The Appellate Group

State v. Barner

State v. Barner, 2020 UT App 68 (Hagen, J.)

Criminal

The defendant stole a case of beer and hit the store clerk with his car in the parking lot as he left. A detective investigated the incident and wrote in a report that the store’s surveillance footage did not show that the defendant intentionally hit the clerk and the clerk was not injured. The State charged the defendant with aggravated burglary. At trial, the court excluded the report and the detective’s testimony under rule 701 of the Utah Rules of Evidence, reasoning that the report would be unhelpful to the jury. At trial, the clerk testified and admitted that it was possible the defendant did not purposely hit him. The jury also saw the surveillance footage of the incident. After close of the State’s evidence at trial, the district court denied the defendant’s motion for a directed verdict on the aggravated burglary charge, leaving to the jury to decide whether the evidence showed that the defendant knowingly or intentionally used force or fear of immediate force against the clerk when he committed the crime. The jury convicted him of the lesser included offense of robbery. The Utah Court of Appeals affirmed his robbery conviction, holding:

  • The district court did not abuse its discretion when it excluded the detective’s report and testimony under rule 701 of the Utah Rules of Evidence. While police reports are admissible to support a defendant’s case under the business records exception to the rule against hearsay—Utah R. Evid. 803(6)—police reports are still subject to other rules of evidence. The detective’s conclusion in the police report was based solely upon viewing the same surveillance footage that was shown to the jury.

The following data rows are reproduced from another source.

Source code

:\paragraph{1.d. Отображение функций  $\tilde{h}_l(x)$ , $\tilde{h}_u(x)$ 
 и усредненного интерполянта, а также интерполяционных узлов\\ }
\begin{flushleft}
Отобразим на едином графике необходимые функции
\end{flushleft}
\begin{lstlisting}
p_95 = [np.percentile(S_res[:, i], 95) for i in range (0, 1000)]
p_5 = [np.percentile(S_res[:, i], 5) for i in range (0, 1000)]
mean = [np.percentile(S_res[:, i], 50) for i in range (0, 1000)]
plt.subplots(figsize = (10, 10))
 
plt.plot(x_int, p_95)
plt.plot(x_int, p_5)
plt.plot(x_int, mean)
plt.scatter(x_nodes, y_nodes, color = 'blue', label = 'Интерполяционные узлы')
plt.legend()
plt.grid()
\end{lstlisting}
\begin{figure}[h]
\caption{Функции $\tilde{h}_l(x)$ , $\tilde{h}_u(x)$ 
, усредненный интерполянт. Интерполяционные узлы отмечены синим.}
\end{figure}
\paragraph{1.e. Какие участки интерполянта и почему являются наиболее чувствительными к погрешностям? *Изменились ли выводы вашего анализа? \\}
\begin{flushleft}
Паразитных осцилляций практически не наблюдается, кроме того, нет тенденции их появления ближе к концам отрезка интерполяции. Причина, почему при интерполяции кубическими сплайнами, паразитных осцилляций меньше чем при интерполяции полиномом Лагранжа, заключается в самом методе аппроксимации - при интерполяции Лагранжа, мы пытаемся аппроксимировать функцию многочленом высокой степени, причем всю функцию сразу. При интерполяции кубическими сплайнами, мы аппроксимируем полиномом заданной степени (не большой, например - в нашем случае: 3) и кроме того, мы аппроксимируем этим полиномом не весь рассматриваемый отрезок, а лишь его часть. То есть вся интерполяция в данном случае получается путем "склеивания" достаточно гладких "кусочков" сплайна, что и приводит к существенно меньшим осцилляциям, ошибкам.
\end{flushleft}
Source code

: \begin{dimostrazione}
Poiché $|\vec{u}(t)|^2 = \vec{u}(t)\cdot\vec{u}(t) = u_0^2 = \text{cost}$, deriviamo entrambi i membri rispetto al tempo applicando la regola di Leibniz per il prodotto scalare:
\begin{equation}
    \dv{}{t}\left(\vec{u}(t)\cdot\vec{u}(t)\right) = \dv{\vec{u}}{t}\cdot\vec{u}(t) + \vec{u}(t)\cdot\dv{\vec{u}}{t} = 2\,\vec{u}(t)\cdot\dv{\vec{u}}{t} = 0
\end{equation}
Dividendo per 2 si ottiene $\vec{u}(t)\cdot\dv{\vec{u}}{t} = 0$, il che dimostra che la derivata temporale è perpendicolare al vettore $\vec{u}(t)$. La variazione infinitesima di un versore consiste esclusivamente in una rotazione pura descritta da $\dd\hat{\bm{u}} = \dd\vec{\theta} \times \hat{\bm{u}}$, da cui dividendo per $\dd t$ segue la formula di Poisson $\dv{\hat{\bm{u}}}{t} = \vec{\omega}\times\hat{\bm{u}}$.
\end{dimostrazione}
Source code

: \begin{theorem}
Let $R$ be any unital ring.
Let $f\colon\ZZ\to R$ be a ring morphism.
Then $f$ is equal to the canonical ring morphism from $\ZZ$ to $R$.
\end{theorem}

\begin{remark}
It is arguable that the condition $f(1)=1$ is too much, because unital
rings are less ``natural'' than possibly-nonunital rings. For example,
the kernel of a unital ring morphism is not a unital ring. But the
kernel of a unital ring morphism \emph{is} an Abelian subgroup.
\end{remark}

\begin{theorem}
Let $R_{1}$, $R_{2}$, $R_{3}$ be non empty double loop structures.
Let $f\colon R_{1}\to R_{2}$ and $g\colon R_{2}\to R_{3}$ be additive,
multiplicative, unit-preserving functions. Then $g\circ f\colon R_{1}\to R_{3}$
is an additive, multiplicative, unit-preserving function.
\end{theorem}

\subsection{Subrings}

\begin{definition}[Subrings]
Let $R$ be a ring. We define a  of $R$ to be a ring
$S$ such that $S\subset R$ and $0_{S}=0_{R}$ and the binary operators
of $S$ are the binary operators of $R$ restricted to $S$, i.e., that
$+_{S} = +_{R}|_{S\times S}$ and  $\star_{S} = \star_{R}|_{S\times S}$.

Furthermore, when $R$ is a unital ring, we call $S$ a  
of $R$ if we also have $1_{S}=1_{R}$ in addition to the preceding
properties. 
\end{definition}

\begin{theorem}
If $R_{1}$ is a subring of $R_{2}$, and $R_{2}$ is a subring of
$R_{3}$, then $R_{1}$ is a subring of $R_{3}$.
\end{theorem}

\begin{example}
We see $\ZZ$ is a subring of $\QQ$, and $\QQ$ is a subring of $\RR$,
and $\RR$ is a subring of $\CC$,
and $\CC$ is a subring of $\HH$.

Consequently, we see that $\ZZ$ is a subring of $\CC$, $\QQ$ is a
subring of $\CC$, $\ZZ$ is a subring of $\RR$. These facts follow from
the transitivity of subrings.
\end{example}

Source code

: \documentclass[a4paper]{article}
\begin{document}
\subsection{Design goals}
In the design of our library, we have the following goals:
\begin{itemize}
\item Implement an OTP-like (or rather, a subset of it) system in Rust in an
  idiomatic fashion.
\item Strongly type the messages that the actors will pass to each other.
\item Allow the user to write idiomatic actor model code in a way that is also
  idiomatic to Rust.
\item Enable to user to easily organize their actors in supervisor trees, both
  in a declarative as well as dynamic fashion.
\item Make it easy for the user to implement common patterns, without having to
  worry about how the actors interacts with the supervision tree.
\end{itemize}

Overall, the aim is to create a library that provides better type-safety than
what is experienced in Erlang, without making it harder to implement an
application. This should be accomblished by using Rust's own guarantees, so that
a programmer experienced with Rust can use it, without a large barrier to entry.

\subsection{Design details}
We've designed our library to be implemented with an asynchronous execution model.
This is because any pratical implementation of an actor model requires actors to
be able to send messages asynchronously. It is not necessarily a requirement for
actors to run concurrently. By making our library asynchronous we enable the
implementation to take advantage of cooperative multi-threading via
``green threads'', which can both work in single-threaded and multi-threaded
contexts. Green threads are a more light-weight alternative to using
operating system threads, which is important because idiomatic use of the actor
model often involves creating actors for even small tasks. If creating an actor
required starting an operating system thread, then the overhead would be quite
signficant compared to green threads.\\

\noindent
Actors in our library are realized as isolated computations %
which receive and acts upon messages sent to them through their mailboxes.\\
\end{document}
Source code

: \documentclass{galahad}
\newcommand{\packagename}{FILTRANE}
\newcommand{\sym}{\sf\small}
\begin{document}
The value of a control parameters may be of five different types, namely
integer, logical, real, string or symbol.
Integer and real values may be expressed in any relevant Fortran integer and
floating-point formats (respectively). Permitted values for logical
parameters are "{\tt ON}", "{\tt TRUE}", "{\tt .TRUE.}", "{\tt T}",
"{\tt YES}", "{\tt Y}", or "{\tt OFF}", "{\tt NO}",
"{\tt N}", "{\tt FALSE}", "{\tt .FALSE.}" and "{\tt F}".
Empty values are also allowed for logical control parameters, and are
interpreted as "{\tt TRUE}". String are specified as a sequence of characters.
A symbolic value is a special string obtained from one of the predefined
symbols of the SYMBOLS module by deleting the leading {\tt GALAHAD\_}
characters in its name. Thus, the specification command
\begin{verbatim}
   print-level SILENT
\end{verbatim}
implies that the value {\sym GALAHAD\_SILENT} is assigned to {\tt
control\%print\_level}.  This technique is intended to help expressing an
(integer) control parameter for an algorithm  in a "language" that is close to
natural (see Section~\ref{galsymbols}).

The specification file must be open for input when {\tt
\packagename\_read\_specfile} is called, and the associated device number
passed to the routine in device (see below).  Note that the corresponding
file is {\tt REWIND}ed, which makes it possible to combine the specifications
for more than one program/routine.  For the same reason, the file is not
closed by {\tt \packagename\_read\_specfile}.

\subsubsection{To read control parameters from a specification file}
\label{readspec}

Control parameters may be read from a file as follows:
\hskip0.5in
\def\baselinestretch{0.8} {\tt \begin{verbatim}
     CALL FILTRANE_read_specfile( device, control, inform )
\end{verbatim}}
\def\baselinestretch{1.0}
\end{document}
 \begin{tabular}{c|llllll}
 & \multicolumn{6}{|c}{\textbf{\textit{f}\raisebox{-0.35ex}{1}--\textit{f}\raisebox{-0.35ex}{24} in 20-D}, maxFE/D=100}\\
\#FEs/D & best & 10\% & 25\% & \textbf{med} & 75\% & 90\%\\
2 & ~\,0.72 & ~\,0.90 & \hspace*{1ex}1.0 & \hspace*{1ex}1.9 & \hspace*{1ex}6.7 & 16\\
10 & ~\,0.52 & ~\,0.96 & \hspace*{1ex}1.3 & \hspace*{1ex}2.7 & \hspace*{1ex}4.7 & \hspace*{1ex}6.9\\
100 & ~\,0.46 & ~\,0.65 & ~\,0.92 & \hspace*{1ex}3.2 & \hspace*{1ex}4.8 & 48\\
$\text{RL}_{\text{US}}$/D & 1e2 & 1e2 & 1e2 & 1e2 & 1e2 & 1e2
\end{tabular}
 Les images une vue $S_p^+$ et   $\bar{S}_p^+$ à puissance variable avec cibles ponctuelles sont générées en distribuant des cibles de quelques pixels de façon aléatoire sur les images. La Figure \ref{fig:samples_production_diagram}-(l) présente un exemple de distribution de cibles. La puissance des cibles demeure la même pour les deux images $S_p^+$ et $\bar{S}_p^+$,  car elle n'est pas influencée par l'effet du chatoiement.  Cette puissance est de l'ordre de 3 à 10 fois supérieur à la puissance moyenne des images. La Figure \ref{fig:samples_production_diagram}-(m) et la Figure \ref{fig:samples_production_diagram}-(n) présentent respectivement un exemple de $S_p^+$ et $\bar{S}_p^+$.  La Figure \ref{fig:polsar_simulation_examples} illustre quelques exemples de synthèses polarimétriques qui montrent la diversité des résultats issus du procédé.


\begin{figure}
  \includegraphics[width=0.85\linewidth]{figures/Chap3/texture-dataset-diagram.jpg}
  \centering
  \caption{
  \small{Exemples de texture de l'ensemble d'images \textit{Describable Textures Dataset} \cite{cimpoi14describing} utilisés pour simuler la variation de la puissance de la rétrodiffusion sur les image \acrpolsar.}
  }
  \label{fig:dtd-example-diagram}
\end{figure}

The detective did not witness the incident firsthand and his testimony would not have provided the jury with any new information.
  • Exclusion of the detective’s testimony and report did not violate the defendant’s constitutional rightto present a complete defense. The defendant presented his theory of the case to the jury through testimony of the clerk and the video itself. The evidence was not essential to the defendant’s defense. And because the exclusion of the evidence did not deprive the defendant of his constitutional right, the State was not required to show that exclusion of the evidence was harmless beyond a reasonable doubt—a heightened standard of review when a constitutional right has been violated.
  • The district court properly denied defendant’s motion for a directed verdict. The evidence was sufficient to establish that the defendant knowingly used force or fear of immediate force against the clerk. The clerk testified that he yelled to get the defendant’s attention, that he made eye contact with the defendant, and the defendant accelerated even though the clerk was near the vehicle. The jury could have found sufficient evidence to convict him of the aggravated charge.